— DESCRIPTION OF THE TASK —
Below is a listing; restate from it, character for character, the lines beginning at the line holding "Ahora bien, vamos" and ending at the line holding "Fijáos que debéis", both included.

▼

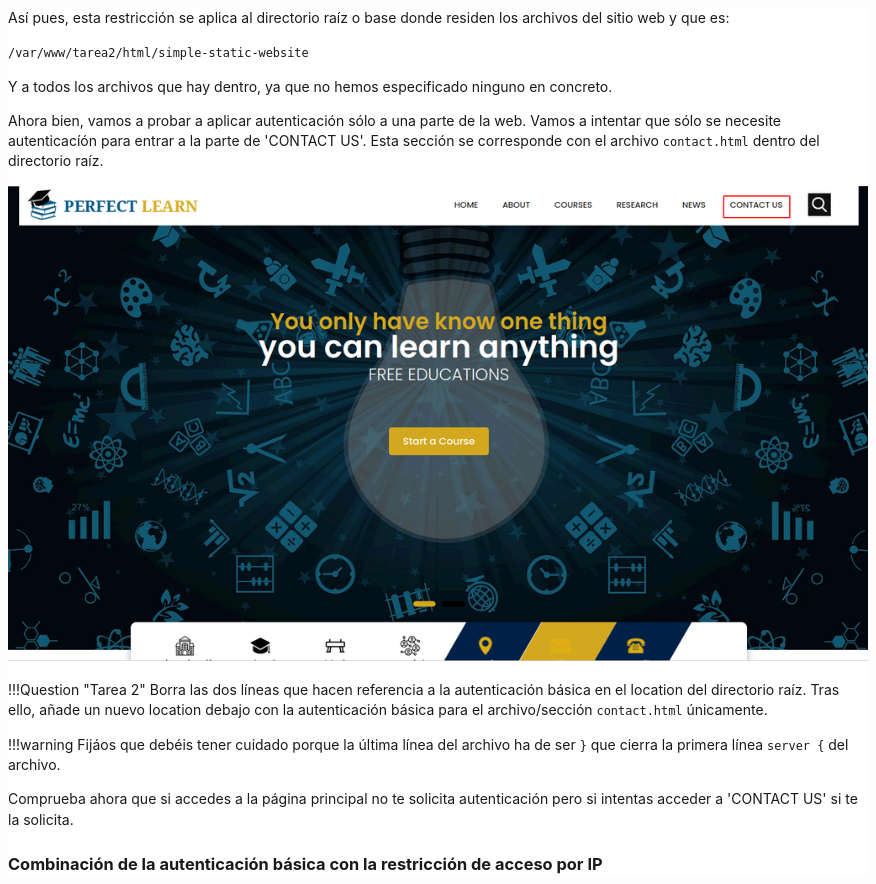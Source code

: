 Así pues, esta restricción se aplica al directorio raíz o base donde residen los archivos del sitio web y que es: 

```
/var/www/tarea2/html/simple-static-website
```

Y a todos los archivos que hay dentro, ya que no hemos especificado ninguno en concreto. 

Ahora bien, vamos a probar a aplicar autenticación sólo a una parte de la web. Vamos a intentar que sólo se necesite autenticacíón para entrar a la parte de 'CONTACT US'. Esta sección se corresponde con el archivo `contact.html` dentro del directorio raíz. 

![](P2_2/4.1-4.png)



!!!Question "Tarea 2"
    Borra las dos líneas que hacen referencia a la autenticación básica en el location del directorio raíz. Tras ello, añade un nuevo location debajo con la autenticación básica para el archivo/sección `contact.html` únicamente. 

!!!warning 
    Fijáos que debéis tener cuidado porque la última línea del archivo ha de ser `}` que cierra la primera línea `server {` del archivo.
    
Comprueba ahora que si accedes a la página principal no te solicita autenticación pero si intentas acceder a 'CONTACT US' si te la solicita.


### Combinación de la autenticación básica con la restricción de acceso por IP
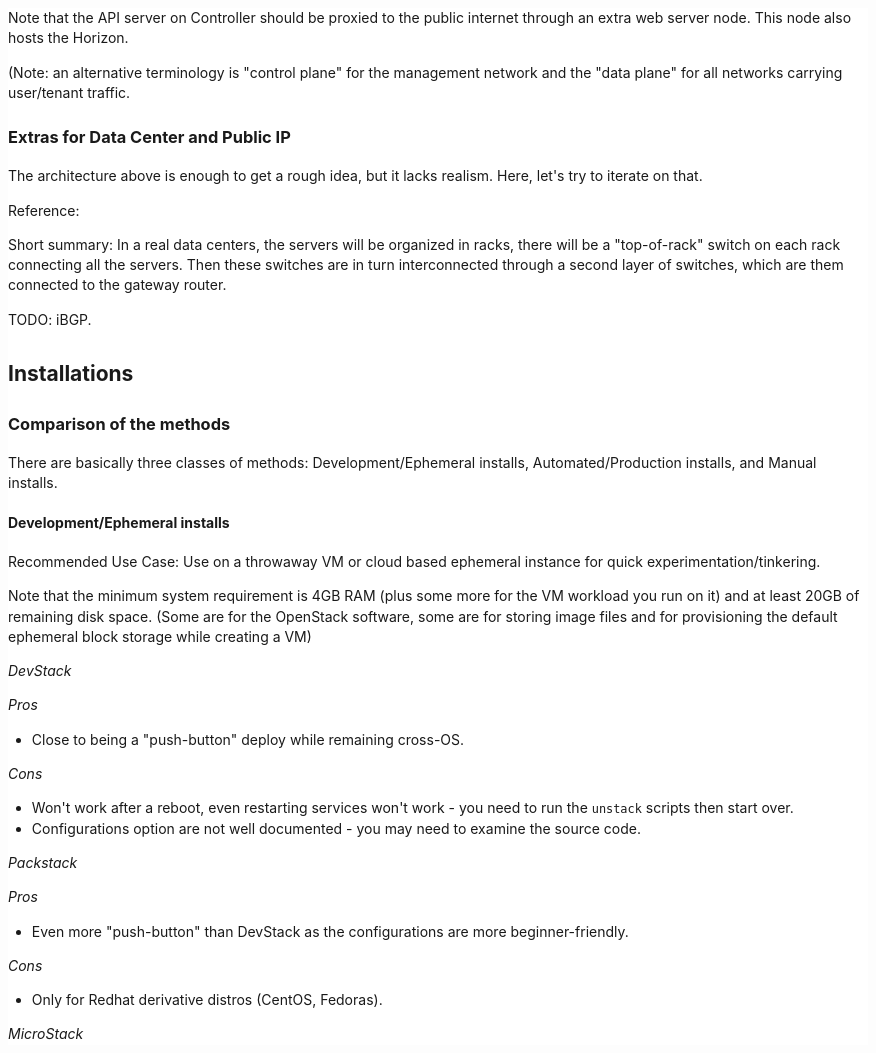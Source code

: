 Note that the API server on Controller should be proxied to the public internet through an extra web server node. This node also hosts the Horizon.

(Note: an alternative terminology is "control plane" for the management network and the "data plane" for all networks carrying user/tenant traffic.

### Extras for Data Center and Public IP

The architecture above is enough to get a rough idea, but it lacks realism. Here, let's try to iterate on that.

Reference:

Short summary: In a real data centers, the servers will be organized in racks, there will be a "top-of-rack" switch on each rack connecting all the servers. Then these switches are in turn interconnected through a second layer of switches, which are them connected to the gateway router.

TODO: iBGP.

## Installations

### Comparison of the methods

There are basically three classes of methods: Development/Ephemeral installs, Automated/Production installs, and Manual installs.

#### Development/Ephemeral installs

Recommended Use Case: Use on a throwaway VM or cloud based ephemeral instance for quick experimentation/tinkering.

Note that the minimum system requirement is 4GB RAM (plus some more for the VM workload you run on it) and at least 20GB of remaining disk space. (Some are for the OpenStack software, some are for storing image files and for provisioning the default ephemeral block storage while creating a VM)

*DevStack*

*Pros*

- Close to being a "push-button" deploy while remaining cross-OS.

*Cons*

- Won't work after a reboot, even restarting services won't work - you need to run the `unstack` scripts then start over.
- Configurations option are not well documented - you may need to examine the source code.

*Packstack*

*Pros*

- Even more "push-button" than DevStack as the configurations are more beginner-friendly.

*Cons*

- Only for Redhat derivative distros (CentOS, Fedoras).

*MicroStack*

▲
▼

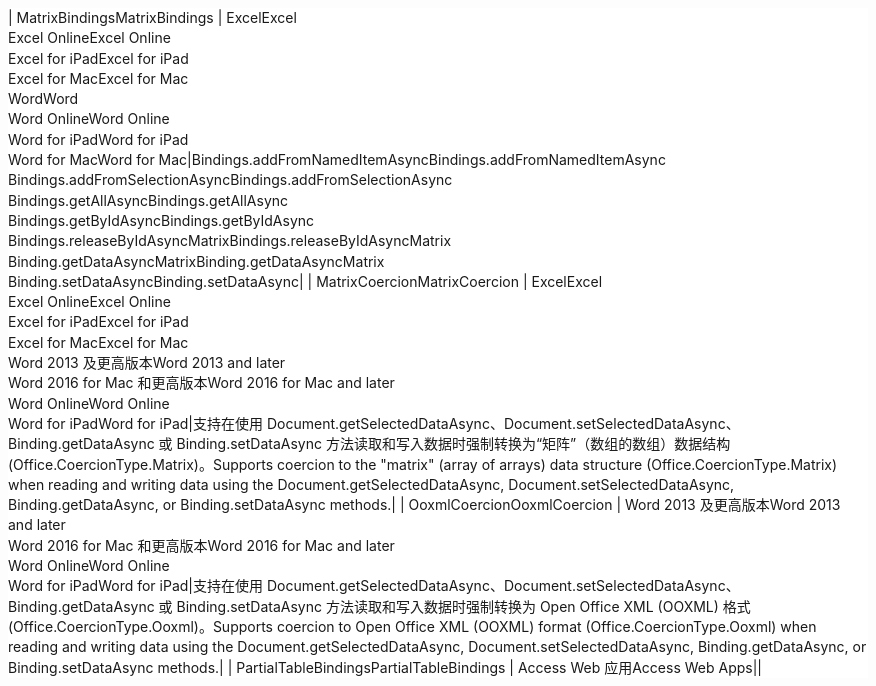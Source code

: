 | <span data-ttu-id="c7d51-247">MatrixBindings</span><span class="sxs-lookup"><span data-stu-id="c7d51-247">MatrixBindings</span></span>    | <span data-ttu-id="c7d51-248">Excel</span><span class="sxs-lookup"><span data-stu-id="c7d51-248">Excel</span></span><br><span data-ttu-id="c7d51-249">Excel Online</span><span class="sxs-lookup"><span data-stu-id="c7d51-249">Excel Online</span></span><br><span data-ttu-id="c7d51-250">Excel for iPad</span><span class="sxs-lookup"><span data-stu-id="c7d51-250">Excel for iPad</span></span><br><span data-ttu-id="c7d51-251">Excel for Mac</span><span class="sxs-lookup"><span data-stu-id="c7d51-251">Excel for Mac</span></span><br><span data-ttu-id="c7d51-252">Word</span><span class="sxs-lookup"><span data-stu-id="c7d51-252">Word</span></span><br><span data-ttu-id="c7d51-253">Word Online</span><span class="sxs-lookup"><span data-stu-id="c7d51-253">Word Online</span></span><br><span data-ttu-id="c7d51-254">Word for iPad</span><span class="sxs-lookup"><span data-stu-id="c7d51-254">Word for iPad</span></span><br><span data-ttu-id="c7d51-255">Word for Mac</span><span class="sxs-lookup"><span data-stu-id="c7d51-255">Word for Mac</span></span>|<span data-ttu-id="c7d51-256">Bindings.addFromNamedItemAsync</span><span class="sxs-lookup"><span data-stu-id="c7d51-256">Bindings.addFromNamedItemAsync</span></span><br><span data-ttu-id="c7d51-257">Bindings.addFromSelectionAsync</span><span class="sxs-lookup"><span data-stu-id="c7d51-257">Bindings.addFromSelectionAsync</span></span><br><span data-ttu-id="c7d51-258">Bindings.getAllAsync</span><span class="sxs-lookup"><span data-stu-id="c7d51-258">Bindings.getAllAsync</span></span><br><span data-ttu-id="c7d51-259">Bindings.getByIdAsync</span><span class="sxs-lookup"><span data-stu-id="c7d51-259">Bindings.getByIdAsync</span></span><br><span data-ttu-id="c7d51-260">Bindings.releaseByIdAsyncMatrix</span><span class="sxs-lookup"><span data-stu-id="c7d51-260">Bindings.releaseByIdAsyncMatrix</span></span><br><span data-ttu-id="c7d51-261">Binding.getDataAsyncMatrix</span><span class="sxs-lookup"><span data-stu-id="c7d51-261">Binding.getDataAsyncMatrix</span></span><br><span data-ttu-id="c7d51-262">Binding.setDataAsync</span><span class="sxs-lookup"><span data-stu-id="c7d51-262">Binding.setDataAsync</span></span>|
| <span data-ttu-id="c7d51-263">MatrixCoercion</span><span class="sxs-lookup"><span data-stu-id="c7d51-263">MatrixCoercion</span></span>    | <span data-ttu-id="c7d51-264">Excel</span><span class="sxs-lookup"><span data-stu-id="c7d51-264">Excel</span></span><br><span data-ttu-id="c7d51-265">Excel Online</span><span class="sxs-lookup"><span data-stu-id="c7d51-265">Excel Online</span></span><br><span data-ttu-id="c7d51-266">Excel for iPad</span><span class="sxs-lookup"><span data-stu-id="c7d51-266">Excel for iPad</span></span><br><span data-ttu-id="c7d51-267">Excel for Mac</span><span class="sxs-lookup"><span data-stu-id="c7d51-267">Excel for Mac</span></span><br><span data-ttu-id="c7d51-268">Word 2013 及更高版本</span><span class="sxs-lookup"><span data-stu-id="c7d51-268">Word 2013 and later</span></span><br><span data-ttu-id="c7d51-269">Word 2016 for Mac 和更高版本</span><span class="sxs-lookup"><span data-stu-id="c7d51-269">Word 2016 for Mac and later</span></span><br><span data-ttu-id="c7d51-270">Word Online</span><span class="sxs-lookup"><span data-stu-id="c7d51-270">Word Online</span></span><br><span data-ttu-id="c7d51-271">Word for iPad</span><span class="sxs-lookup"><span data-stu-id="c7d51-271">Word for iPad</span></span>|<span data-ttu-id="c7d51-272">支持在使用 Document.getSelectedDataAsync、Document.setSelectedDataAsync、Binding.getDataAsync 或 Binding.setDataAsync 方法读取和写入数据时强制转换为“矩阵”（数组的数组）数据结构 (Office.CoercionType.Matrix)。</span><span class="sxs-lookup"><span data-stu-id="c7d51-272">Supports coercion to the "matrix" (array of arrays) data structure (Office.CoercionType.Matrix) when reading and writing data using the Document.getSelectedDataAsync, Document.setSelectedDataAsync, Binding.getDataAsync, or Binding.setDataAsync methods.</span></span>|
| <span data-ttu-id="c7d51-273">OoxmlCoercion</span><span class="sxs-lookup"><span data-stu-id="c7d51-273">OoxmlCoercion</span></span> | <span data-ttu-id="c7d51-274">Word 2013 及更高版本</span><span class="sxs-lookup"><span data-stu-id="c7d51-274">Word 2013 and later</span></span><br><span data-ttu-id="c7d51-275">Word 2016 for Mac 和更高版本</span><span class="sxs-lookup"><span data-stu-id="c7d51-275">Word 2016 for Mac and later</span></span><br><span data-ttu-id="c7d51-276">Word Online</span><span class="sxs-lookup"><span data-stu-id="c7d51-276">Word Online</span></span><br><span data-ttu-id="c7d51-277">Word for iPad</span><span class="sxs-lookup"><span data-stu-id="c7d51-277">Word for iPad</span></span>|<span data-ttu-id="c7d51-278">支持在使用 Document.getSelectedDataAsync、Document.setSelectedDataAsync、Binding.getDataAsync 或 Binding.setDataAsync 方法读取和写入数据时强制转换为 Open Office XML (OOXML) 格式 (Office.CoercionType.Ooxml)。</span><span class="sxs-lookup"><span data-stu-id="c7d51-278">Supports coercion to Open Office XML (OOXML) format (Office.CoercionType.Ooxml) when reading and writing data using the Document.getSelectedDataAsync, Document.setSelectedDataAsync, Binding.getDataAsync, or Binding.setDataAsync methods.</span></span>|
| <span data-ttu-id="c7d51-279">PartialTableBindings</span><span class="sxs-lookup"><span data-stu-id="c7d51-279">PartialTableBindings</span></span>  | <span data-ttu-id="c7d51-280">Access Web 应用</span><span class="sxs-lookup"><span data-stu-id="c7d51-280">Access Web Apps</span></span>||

▲

— OUTPUT OF THE EXERCISE —
Ahora bien, vamos a probar a aplicar autenticación sólo a una parte de la web. Vamos a intentar que sólo se necesite autenticacíón para entrar a la parte de 'CONTACT US'. Esta sección se corresponde con el archivo `contact.html` dentro del directorio raíz. 

![](P2_2/4.1-4.png)



!!!Question "Tarea 2"
    Borra las dos líneas que hacen referencia a la autenticación básica en el location del directorio raíz. Tras ello, añade un nuevo location debajo con la autenticación básica para el archivo/sección `contact.html` únicamente. 

!!!warning 
    Fijáos que debéis tener cuidado porque la última línea del archivo ha de ser `}` que cierra la primera línea `server {` del archivo.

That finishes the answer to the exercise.